* **What to produce**:
Before you return the entries below, strip out the pictures and keep all else exact.

* **Material to process**:
"""

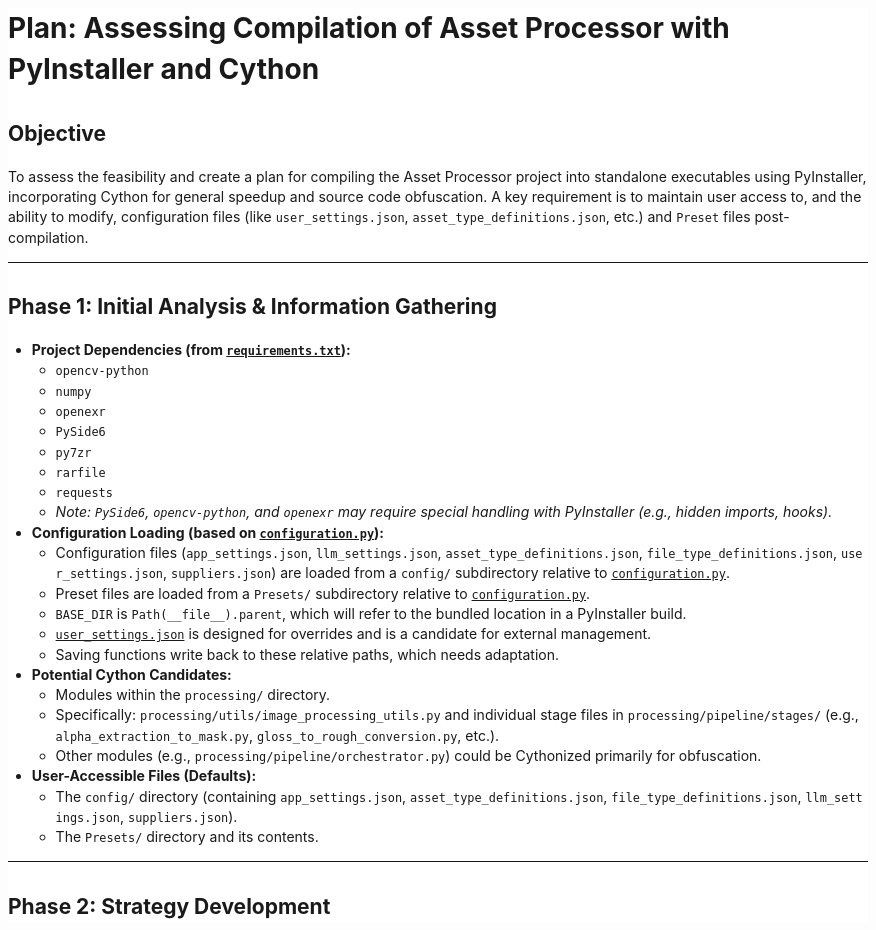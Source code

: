 # Plan: Assessing Compilation of Asset Processor with PyInstaller and Cython

## Objective

To assess the feasibility and create a plan for compiling the Asset Processor project into standalone executables using PyInstaller, incorporating Cython for general speedup and source code obfuscation. A key requirement is to maintain user access to, and the ability to modify, configuration files (like `user_settings.json`, `asset_type_definitions.json`, etc.) and `Preset` files post-compilation.

---

## Phase 1: Initial Analysis & Information Gathering

*   **Project Dependencies (from [`requirements.txt`](requirements.txt:1)):**
    *   `opencv-python`
    *   `numpy`
    *   `openexr`
    *   `PySide6`
    *   `py7zr`
    *   `rarfile`
    *   `requests`
    *   *Note: `PySide6`, `opencv-python`, and `openexr` may require special handling with PyInstaller (e.g., hidden imports, hooks).*
*   **Configuration Loading (based on [`configuration.py`](configuration.py:1)):**
    *   Configuration files (`app_settings.json`, `llm_settings.json`, `asset_type_definitions.json`, `file_type_definitions.json`, `user_settings.json`, `suppliers.json`) are loaded from a `config/` subdirectory relative to [`configuration.py`](configuration.py:1).
    *   Preset files are loaded from a `Presets/` subdirectory relative to [`configuration.py`](configuration.py:1).
    *   `BASE_DIR` is `Path(__file__).parent`, which will refer to the bundled location in a PyInstaller build.
    *   [`user_settings.json`](configuration.py:16) is designed for overrides and is a candidate for external management.
    *   Saving functions write back to these relative paths, which needs adaptation.
*   **Potential Cython Candidates:**
    *   Modules within the `processing/` directory.
    *   Specifically: `processing/utils/image_processing_utils.py` and individual stage files in `processing/pipeline/stages/` (e.g., `alpha_extraction_to_mask.py`, `gloss_to_rough_conversion.py`, etc.).
    *   Other modules (e.g., `processing/pipeline/orchestrator.py`) could be Cythonized primarily for obfuscation.
*   **User-Accessible Files (Defaults):**
    *   The `config/` directory (containing `app_settings.json`, `asset_type_definitions.json`, `file_type_definitions.json`, `llm_settings.json`, `suppliers.json`).
    *   The `Presets/` directory and its contents.

---

## Phase 2: Strategy Development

"""

* **Solution**:
Source code

: # Plan: Assessing Compilation of Asset Processor with PyInstaller and Cython

## Objective

To assess the feasibility and create a plan for compiling the Asset Processor project into standalone executables using PyInstaller, incorporating Cython for general speedup and source code obfuscation. A key requirement is to maintain user access to, and the ability to modify, configuration files (like `user_settings.json`, `asset_type_definitions.json`, etc.) and `Preset` files post-compilation.

---

## Phase 1: Initial Analysis & Information Gathering

*   **Project Dependencies (from [`requirements.txt`](requirements.txt:1)):**
    *   `opencv-python`
    *   `numpy`
    *   `openexr`
    *   `PySide6`
    *   `py7zr`
    *   `rarfile`
    *   `requests`
    *   *Note: `PySide6`, `opencv-python`, and `openexr` may require special handling with PyInstaller (e.g., hidden imports, hooks).*
*   **Configuration Loading (based on [`configuration.py`](configuration.py:1)):**
    *   Configuration files (`app_settings.json`, `llm_settings.json`, `asset_type_definitions.json`, `file_type_definitions.json`, `user_settings.json`, `suppliers.json`) are loaded from a `config/` subdirectory relative to [`configuration.py`](configuration.py:1).
    *   Preset files are loaded from a `Presets/` subdirectory relative to [`configuration.py`](configuration.py:1).
    *   `BASE_DIR` is `Path(__file__).parent`, which will refer to the bundled location in a PyInstaller build.
    *   [`user_settings.json`](configuration.py:16) is designed for overrides and is a candidate for external management.
    *   Saving functions write back to these relative paths, which needs adaptation.
*   **Potential Cython Candidates:**
    *   Modules within the `processing/` directory.
    *   Specifically: `processing/utils/image_processing_utils.py` and individual stage files in `processing/pipeline/stages/` (e.g., `alpha_extraction_to_mask.py`, `gloss_to_rough_conversion.py`, etc.).
    *   Other modules (e.g., `processing/pipeline/orchestrator.py`) could be Cythonized primarily for obfuscation.
*   **User-Accessible Files (Defaults):**
    *   The `config/` directory (containing `app_settings.json`, `asset_type_definitions.json`, `file_type_definitions.json`, `llm_settings.json`, `suppliers.json`).
    *   The `Presets/` directory and its contents.

---

## Phase 2: Strategy Development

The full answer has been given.